───── THE INPUT ─────
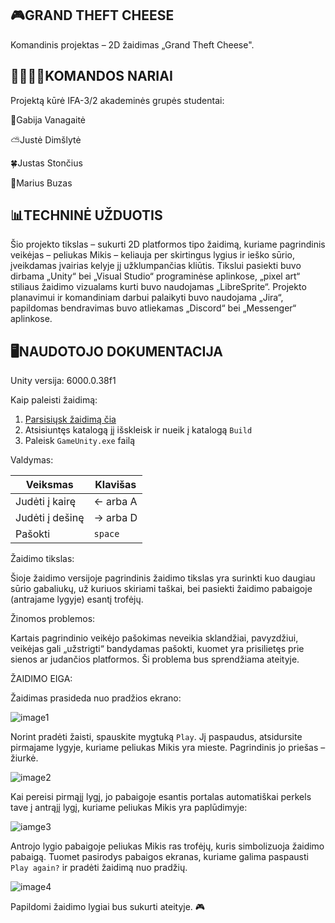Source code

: 🎮GRAND THEFT CHEESE
-----------------------------------------------------------

Komandinis projektas – 2D žaidimas „Grand Theft Cheese".

👨‍👨‍👦‍👦KOMANDOS NARIAI
----------------------------------------------------------

Projektą kūrė IFA-3/2 akademinės grupės studentai:

🌸Gabija Vanagaitė

⛅Justė Dimšlytė

🍀Justas Stončius

🧃Marius Buzas


📊TECHNINĖ UŽDUOTIS
----------------------------------------------------------

Šio projekto tikslas – sukurti 2D platformos tipo žaidimą, kuriame pagrindinis veikėjas – peliukas Mikis – keliauja per skirtingus lygius ir ieško sūrio, įveikdamas įvairias kelyje jį užklumpančias kliūtis. Tikslui pasiekti buvo dirbama „Unity“ bei „Visual Studio“ programinėse aplinkose, „pixel art“ stiliaus žaidimo vizualams kurti buvo naudojamas „LibreSprite“. Projekto planavimui ir komandiniam darbui palaikyti buvo naudojama „Jira“, papildomas bendravimas buvo atliekamas „Discord“ bei „Messenger“ aplinkose.


🖥️NAUDOTOJO DOKUMENTACIJA
----------------------------------------------------------------

Unity versija: 6000.0.38f1

Kaip paleisti žaidimą:

1. [Parsisiųsk žaidimą čia](https://github.com/gabijux/Grand_Theft_Cheese/releases/tag/v1.0)
2. Atsisiuntęs katalogą jį išskleisk ir nueik į katalogą ``Build``
3. Paleisk ``GameUnity.exe`` failą

Valdymas:

| Veiksmas        | Klavišas  |
|-----------------|-----------|
| Judėti į kairę  | ← arba A  |
| Judėti į dešinę | → arba D  |
| Pašokti         | ``space`` |

Žaidimo tikslas:

Šioje žaidimo versijoje pagrindinis žaidimo tikslas yra surinkti kuo daugiau sūrio gabaliukų, už kuriuos skiriami taškai, bei pasiekti žaidimo pabaigoje (antrajame lygyje) esantį trofėjų.

Žinomos problemos:

Kartais pagrindinio veikėjo pašokimas neveikia sklandžiai, pavyzdžiui, veikėjas gali „užstrigti“ bandydamas pašokti, kuomet yra prisilietęs prie sienos ar judančios platformos. Ši problema bus sprendžiama ateityje.

ŽAIDIMO EIGA:

Žaidimas prasideda nuo pradžios ekrano:

![image1](https://github.com/user-attachments/assets/3a17e312-c0da-433e-a6de-91d1d7e92906)

Norint pradėti žaisti, spauskite mygtuką ``Play``. Jį paspaudus, atsidursite pirmajame lygyje, kuriame peliukas Mikis yra mieste. Pagrindinis jo priešas – žiurkė.

![image2](https://github.com/user-attachments/assets/09571fec-ce53-450e-b614-f2fe24dfeca8)

Kai pereisi pirmąjį lygį, jo pabaigoje esantis portalas automatiškai perkels tave į antrąjį lygį, kuriame peliukas Mikis yra paplūdimyje:

![iamge3](https://github.com/user-attachments/assets/8471652e-39c4-4add-869d-30634d23b72e)

Antrojo lygio pabaigoje peliukas Mikis ras trofėjų, kuris simbolizuoja žaidimo pabaigą. Tuomet pasirodys pabaigos ekranas, kuriame galima paspausti ``Play again?`` ir pradėti žaidimą nuo pradžių.

![image4](https://github.com/user-attachments/assets/a2c9a98c-4102-4480-89fa-e97255dbc48c)

Papildomi žaidimo lygiai bus sukurti ateityje.
🎮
─────
YOUR INSTRUCTIONS →
In case the records contain pictures, keep those out and repeat the rest exactly.

EXERCISE RESPONSE →
Source code

: 🎮GRAND THEFT CHEESE
-----------------------------------------------------------

Komandinis projektas – 2D žaidimas „Grand Theft Cheese".

👨‍👨‍👦‍👦KOMANDOS NARIAI
----------------------------------------------------------

Projektą kūrė IFA-3/2 akademinės grupės studentai:

🌸Gabija Vanagaitė

⛅Justė Dimšlytė

🍀Justas Stončius

🧃Marius Buzas


📊TECHNINĖ UŽDUOTIS
----------------------------------------------------------

Šio projekto tikslas – sukurti 2D platformos tipo žaidimą, kuriame pagrindinis veikėjas – peliukas Mikis – keliauja per skirtingus lygius ir ieško sūrio, įveikdamas įvairias kelyje jį užklumpančias kliūtis. Tikslui pasiekti buvo dirbama „Unity“ bei „Visual Studio“ programinėse aplinkose, „pixel art“ stiliaus žaidimo vizualams kurti buvo naudojamas „LibreSprite“. Projekto planavimui ir komandiniam darbui palaikyti buvo naudojama „Jira“, papildomas bendravimas buvo atliekamas „Discord“ bei „Messenger“ aplinkose.


🖥️NAUDOTOJO DOKUMENTACIJA
----------------------------------------------------------------

Unity versija: 6000.0.38f1

Kaip paleisti žaidimą:

1. [Parsisiųsk žaidimą čia](https://github.com/gabijux/Grand_Theft_Cheese/releases/tag/v1.0)
2. Atsisiuntęs katalogą jį išskleisk ir nueik į katalogą ``Build``
3. Paleisk ``GameUnity.exe`` failą

Valdymas:

| Veiksmas        | Klavišas  |
|-----------------|-----------|
| Judėti į kairę  | ← arba A  |
| Judėti į dešinę | → arba D  |
| Pašokti         | ``space`` |

Žaidimo tikslas:

Šioje žaidimo versijoje pagrindinis žaidimo tikslas yra surinkti kuo daugiau sūrio gabaliukų, už kuriuos skiriami taškai, bei pasiekti žaidimo pabaigoje (antrajame lygyje) esantį trofėjų.

Žinomos problemos:

Kartais pagrindinio veikėjo pašokimas neveikia sklandžiai, pavyzdžiui, veikėjas gali „užstrigti“ bandydamas pašokti, kuomet yra prisilietęs prie sienos ar judančios platformos. Ši problema bus sprendžiama ateityje.

ŽAIDIMO EIGA:

Žaidimas prasideda nuo pradžios ekrano:

![image1](https://github.com/user-attachments/assets/3a17e312-c0da-433e-a6de-91d1d7e92906)

Norint pradėti žaisti, spauskite mygtuką ``Play``. Jį paspaudus, atsidursite pirmajame lygyje, kuriame peliukas Mikis yra mieste. Pagrindinis jo priešas – žiurkė.

![image2](https://github.com/user-attachments/assets/09571fec-ce53-450e-b614-f2fe24dfeca8)

Kai pereisi pirmąjį lygį, jo pabaigoje esantis portalas automatiškai perkels tave į antrąjį lygį, kuriame peliukas Mikis yra paplūdimyje:

![iamge3](https://github.com/user-attachments/assets/8471652e-39c4-4add-869d-30634d23b72e)

Antrojo lygio pabaigoje peliukas Mikis ras trofėjų, kuris simbolizuoja žaidimo pabaigą. Tuomet pasirodys pabaigos ekranas, kuriame galima paspausti ``Play again?`` ir pradėti žaidimą nuo pradžių.

![image4](https://github.com/user-attachments/assets/a2c9a98c-4102-4480-89fa-e97255dbc48c)

Papildomi žaidimo lygiai bus sukurti ateityje.
🎮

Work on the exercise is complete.